Supplied material —
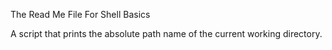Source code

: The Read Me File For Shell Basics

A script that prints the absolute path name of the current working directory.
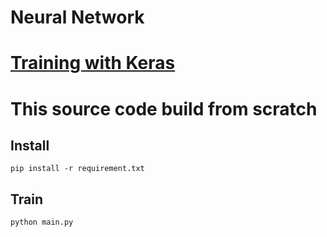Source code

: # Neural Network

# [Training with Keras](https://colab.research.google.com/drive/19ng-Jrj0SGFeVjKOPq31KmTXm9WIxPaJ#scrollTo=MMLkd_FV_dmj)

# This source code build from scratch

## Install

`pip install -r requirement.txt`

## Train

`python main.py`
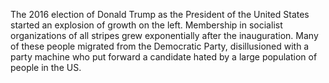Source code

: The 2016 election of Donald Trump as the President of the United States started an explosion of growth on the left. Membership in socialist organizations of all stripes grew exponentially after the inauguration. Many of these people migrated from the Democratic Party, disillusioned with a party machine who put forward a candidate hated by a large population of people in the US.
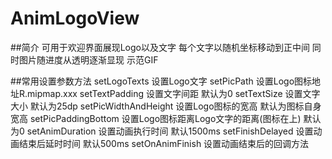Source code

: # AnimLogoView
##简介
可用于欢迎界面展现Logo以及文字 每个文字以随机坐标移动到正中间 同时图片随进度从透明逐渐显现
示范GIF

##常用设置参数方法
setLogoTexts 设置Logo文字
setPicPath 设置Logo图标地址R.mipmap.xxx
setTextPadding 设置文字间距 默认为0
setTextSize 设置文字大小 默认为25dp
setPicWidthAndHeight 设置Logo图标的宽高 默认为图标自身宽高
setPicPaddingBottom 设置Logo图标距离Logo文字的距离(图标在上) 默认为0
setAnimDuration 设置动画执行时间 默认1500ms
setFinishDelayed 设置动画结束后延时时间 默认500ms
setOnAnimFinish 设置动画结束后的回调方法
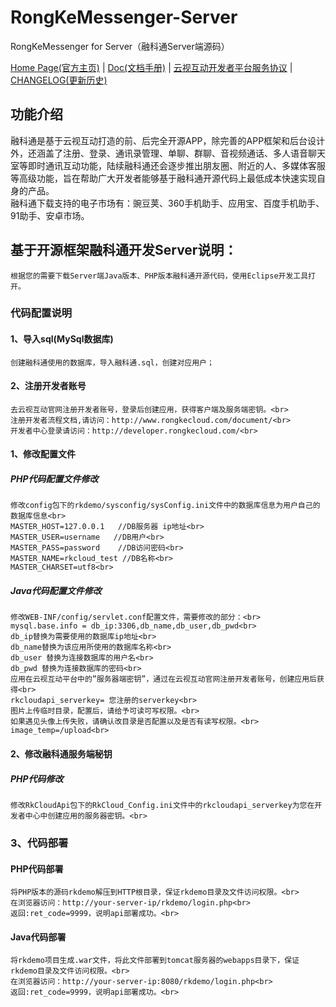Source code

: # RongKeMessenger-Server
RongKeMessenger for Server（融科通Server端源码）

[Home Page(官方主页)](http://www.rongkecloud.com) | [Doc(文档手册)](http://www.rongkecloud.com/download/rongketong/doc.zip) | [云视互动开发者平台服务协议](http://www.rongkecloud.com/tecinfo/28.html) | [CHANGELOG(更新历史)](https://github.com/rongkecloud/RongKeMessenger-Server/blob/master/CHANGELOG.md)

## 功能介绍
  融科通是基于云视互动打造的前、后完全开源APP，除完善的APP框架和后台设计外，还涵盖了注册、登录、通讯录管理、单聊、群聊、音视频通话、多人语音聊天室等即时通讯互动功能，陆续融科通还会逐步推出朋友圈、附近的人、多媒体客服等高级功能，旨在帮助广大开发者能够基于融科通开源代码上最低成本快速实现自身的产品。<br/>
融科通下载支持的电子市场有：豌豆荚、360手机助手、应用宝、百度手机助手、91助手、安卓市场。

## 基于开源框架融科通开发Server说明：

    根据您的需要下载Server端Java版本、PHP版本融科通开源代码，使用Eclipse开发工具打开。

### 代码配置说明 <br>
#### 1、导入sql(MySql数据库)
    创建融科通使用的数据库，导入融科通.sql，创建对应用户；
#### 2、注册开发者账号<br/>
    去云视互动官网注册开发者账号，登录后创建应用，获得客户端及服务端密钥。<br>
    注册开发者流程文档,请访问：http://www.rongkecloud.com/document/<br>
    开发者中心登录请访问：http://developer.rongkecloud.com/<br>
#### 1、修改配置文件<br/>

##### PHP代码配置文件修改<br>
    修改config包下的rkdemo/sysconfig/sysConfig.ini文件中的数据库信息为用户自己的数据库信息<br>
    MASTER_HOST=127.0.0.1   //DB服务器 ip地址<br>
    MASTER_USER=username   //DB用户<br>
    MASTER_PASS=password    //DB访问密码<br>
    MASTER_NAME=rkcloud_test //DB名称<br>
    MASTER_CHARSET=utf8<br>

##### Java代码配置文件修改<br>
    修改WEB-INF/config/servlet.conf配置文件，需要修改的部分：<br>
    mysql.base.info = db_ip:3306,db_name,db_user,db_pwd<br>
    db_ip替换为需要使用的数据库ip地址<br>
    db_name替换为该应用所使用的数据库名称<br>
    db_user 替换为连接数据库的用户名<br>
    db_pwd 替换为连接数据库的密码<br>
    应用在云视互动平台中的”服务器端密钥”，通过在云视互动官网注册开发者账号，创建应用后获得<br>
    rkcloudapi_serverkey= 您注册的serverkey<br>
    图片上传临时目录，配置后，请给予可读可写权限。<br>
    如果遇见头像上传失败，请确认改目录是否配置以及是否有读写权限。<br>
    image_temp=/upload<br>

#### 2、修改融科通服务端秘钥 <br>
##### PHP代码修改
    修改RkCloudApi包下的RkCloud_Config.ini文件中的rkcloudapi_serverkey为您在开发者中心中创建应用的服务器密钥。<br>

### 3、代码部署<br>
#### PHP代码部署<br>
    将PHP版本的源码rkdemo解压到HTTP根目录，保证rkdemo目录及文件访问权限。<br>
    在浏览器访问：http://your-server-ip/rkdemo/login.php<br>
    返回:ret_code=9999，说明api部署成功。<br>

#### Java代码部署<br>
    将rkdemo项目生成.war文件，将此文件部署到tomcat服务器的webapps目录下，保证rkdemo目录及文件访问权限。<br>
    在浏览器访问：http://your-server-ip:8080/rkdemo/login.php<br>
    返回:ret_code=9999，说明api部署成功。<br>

Exercise — Number of lines holding "保证rkdemo目录及文件访问权限" in the data: give it, with nothing else.

Response area — 2